--- SOURCE INFORMATION ---

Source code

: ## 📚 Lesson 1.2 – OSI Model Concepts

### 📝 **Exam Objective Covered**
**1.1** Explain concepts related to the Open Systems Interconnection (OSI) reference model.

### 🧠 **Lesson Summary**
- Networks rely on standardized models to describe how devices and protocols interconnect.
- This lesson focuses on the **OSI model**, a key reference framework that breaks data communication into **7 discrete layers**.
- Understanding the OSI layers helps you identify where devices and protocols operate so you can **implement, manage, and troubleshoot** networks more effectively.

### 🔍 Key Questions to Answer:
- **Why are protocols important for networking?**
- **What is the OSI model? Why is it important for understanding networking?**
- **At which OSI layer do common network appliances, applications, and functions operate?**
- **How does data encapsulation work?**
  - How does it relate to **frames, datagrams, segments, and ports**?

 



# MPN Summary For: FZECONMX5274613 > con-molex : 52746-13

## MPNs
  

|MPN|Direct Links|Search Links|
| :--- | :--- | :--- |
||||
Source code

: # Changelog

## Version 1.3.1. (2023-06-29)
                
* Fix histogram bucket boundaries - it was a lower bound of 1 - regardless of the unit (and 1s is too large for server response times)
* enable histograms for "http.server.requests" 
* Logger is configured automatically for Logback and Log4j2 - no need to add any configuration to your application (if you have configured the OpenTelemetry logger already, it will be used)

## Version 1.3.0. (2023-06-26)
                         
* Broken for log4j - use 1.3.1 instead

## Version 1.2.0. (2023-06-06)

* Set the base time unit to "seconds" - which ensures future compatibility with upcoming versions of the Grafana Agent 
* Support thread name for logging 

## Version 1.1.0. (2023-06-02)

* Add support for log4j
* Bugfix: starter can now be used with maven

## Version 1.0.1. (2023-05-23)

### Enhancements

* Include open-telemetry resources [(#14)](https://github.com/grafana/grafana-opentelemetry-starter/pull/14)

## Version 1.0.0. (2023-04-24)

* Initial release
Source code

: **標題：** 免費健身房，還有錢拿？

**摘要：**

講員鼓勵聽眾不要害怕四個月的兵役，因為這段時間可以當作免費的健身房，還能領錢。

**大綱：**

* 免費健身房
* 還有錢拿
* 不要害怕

---

> **ABOUT THIS TASK**
Scan the data above for the word "with", then copy every line that holds it.

> **ANSWER**
* Set the base time unit to "seconds" - which ensures future compatibility with upcoming versions of the Grafana Agent 
* Bugfix: starter can now be used with maven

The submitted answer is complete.